Capital stock gains and losses

Related-Party Transactions


Related-party transactions are discussed in the article because they frequently contribute significantly to accounting fraud and failures. According to research, businesses that have been accused of fraud have more related-party transactions than businesses without fraud allegations. The company's financial statements frequently contain errors that are covered up by these transactions. The paper also emphasizes that stagnating accounting rules with few guidance that make it difficult for preparers to account for these activities in the financial statements provide the biggest issue (Pucek and Richards, 1). The article outlines the three categories of related-party transactions, which are related-party debt forgiveness, related-party debt conversion to equity debt, and related-party forgiveness of other liabilities. Lastly, the article presents the best accounting practices for related-party transactions (Pucek and Richards, 4).

Risks and Preparations


During the preparation of these transactions, some risks may be realized. As a result, preparers of the financial statements need to know the related parties, provide clear documentation of these transactions, make adequate disclosures, and most importantly proceed with caution while handling them. FASB (Financial Accounting Standards Board) should define financial instruments and the recording of transactions in their respective financial statements because wrong entries can lead to misstatements.

Treasury Stock


Companies have the capacity of purchasing and selling their shares of stock in an open market. They can reacquire some of their stock and not retire the shares. This treasury stock projects the difference between the number of shares issued and those outstanding. During this process, there may be a possible realization of gains and losses that are, however, not included in the income statement (Smith and Smith, 312). The exemption can be attributed to the facts that firms cannot report the loss on transactions or current income of their ownership shares. Nevertheless, they can be recognized as direct reductions and additions from the equity of the stockholder in the balance sheet. The gains and losses on capital transactions can be accounted for using the cost method which is widely accepted. In the cost method, if a firm buys its stock, the entry is a credit to cash and debited to treasury stock which is a contra-equity account (Hammer, 3-4). In this case, there is no loss or gain recorded in the equity accounts regardless of the buying prices. If there is a reissue of the treasury shares, then the treasury stock is credited for the cost of the shares while cash is debited for the amount received. Additionally, any difference can be credited or debited to the paid-in capital of excess par. In case a company retires the treasury stock, it needs to book a gain or loss to the equity of the shareholder based on the par value and purchase price.

Capital Gains and Losses


Firms or individual shareholders who sell their owner's equity or capital shares can incur capital losses or capital gains. Capital gains are different from losses because the tax law defines them as the profits a firm receives from selling capital assets such as bonds, mutual fund shares, and stock. There are special rules that apply to these sales (Bank of American Corporation, n.p.). On the other hand, capital losses are losses incurred on the sale of capital assets such as stock and bonds. Both the capital gains and losses can be divided into short-term and long-term periods. The losses of a firm's investment are utilized to offset capital gains of a similar type. Therefore, the short-term losses are subtracted from short-term gains. The same case applies in the long-term. The net losses are then subtracted against the other type of gain (Hammer, 3-4). In conclusion, all these accounting rules are defined by FASB, and the preparers of financial statements can utilize them to record all transactions and avoid misstatements.


Work Cited


Bank of American Corporation. Understanding the Difference between “Covered” and “Noncovered” Securities. 2012.
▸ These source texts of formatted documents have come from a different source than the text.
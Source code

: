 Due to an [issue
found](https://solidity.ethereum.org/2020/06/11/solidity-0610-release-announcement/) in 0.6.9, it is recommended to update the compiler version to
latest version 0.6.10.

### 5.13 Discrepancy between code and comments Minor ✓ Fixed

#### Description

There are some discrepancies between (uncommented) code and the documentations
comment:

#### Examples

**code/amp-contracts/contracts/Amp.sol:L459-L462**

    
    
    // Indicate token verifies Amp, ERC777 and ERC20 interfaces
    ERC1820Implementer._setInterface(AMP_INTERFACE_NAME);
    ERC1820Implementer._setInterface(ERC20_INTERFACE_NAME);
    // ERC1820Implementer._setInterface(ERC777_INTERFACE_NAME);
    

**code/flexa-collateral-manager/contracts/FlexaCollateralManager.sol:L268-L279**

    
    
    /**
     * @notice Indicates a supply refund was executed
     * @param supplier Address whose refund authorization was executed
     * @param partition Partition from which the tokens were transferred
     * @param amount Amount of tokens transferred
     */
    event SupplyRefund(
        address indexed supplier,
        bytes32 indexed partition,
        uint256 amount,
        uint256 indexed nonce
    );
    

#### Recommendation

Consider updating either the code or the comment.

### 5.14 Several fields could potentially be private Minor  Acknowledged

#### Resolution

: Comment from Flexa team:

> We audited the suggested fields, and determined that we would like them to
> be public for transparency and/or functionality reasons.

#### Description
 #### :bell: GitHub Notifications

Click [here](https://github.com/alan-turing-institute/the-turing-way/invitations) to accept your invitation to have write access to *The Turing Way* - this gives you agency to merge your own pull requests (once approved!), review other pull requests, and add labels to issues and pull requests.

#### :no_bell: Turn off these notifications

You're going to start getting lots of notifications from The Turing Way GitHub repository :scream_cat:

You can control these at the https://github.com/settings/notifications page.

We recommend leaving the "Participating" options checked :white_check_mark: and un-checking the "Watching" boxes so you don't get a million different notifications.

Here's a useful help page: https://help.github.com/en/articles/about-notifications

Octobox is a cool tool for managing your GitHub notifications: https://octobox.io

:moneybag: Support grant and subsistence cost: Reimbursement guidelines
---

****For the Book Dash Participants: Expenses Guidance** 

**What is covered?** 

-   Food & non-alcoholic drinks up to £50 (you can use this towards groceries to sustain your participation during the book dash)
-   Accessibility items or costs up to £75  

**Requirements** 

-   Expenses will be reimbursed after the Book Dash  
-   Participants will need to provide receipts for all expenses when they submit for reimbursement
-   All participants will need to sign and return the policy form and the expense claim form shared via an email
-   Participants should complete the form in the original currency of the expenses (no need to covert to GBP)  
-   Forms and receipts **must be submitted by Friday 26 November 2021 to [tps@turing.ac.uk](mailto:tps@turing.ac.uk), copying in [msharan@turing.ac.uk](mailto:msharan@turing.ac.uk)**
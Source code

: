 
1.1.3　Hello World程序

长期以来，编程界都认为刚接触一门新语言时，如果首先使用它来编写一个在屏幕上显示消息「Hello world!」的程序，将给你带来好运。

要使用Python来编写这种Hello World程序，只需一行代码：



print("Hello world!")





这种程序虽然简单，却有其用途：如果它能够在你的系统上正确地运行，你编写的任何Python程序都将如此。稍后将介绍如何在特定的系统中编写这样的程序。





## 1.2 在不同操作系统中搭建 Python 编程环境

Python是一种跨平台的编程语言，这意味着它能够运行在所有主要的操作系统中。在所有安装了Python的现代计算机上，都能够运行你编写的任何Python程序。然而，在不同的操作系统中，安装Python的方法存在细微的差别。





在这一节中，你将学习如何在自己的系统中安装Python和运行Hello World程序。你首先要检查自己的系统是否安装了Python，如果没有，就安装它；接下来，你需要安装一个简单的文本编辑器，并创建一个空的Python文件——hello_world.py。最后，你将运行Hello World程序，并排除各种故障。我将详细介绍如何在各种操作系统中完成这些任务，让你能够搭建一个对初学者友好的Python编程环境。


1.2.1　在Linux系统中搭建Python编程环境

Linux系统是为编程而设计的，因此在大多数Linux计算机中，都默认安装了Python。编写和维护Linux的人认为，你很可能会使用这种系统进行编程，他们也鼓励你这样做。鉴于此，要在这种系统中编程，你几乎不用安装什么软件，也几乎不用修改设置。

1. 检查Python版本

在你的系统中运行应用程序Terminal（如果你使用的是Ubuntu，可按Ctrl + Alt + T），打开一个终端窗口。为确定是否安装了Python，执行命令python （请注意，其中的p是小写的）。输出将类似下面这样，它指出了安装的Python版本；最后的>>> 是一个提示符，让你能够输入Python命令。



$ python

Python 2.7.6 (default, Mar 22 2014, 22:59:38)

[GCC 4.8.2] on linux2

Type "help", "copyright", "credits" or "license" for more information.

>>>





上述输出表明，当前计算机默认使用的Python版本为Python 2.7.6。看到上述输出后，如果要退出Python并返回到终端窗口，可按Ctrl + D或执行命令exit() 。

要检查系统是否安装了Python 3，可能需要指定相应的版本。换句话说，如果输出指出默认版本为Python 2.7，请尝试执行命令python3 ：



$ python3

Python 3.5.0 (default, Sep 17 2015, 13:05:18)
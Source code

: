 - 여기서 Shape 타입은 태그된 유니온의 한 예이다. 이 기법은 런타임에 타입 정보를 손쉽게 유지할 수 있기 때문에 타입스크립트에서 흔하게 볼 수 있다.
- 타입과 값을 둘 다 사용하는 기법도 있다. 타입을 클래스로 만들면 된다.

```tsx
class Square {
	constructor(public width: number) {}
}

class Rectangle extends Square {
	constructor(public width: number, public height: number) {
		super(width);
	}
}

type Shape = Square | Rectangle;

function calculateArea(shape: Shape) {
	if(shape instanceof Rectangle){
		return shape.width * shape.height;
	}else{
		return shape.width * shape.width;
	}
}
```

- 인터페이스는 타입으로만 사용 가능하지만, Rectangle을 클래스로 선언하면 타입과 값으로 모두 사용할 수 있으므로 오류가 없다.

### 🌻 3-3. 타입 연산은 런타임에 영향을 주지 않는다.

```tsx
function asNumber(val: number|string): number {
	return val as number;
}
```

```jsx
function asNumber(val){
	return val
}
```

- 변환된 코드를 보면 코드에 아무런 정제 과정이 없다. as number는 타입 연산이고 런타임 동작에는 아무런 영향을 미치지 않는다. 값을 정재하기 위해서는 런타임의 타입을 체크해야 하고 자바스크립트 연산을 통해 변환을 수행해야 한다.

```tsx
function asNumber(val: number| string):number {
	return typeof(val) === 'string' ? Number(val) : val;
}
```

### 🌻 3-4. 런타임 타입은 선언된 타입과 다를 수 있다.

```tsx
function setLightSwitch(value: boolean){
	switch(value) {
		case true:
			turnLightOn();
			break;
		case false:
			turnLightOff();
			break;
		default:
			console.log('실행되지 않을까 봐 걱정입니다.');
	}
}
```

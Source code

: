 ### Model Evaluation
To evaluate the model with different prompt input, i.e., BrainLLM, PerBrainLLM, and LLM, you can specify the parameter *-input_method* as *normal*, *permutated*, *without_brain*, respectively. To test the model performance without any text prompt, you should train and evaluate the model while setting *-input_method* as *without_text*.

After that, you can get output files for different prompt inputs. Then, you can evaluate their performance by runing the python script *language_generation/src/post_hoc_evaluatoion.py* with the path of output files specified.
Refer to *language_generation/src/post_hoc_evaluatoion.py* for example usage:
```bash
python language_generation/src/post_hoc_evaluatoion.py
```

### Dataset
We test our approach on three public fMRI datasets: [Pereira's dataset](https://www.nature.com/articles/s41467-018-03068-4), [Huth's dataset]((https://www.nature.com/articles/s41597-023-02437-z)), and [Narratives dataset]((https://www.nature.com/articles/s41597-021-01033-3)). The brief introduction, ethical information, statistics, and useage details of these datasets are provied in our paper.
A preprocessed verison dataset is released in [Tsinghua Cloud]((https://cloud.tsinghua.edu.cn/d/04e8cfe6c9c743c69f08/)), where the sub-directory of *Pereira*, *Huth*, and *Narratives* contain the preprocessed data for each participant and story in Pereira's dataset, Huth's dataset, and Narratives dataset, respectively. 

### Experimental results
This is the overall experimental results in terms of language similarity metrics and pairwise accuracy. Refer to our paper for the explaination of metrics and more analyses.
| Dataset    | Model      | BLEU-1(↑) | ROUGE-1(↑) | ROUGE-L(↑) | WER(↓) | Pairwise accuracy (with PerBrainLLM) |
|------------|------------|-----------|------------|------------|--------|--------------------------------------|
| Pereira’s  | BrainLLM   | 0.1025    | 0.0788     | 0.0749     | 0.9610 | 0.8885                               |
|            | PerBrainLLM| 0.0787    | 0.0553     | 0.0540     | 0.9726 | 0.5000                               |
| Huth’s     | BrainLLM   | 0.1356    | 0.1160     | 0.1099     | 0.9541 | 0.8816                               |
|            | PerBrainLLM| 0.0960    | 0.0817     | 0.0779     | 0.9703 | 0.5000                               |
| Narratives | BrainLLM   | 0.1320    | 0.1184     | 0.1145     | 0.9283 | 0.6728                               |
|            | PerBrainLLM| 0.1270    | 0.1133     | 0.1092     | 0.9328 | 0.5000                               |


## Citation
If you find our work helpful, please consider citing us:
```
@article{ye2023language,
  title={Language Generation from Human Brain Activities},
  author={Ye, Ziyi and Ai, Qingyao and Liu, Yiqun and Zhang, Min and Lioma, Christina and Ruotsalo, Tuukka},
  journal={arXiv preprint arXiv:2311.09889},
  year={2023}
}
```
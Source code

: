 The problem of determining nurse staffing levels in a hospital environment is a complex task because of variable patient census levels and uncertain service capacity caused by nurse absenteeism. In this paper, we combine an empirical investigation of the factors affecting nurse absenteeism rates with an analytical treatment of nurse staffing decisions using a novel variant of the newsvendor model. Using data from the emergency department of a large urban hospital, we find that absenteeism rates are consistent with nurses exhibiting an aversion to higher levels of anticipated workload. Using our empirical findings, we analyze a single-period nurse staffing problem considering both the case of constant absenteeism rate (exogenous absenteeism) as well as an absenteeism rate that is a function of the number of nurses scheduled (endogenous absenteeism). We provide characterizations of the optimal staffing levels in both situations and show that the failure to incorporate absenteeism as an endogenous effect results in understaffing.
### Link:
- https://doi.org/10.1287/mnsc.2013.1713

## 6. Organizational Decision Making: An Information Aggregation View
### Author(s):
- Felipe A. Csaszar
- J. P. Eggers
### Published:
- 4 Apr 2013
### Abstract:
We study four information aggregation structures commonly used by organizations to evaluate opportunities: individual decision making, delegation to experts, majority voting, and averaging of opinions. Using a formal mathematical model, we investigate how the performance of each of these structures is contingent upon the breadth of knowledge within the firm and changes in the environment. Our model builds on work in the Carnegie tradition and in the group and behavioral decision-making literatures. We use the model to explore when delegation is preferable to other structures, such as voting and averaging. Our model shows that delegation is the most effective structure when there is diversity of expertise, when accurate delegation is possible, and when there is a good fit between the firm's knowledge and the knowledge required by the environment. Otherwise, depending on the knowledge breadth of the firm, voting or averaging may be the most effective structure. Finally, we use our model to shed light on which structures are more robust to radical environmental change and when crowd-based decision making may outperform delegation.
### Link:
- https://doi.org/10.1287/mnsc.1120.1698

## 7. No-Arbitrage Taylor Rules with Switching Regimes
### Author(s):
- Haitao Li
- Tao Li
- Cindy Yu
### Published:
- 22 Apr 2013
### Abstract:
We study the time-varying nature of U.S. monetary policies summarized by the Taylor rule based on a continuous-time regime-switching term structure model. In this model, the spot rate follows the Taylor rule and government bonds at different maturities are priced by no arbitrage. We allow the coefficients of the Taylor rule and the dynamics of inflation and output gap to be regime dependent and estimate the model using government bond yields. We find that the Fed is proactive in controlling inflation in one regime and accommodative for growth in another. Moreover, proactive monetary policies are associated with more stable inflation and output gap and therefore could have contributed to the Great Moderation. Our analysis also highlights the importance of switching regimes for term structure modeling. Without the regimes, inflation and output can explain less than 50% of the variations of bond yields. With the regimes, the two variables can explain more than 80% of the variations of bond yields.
Hammer, Sarah. Glass Half Full: The Silver Lining of Capital Losses, The Vanguard Group, 2013, pp. 1-7.


Pucek, Ralph M. and Richards, Glenne E. What’s a Little Debt between Friends? Journal of Accountancy, pp. 1-4.


Smith, Margaret H. and Smith, Hary. Harvesting Capital Gains and Losses. Financial Services Review, vol. 17, 2008, pp. 309–321.


Bibliography


Bank of American Corporation. Understanding the Difference between “Covered” and “Noncovered” Securities. 2012.


The article describes the covered and noncovered securities to help understand the difference as well as the short-term and long-term capital gains and losses.


Hammer, Sarah. Glass Half Full: The Silver Lining of Capital Losses, The Vanguard Group, 2013, pp. 1-7.


The article explains the treatment of capital gains and losses. It also explains the netting of losses against gains.


Pucek, Ralph M. and Richards, Glenne E. What’s a Little Debt between Friends? Journal of Accountancy, pp. 1-4.


The journal defines related-party transactions and the types of related-party transactions available. It highlights how they affect transactions and their reflection in financial statements. It also provides the best practices that can be adopted by the preparers of the financial statements.


Smith, Margaret H. and Smith, Hary. Harvesting Capital Gains and Losses. Financial Services Review, vol. 17, 2008, pp. 309–321.


In this review, the authors demonstrate how to realize capital gains by utilizing the excess losses to offset the realized gains.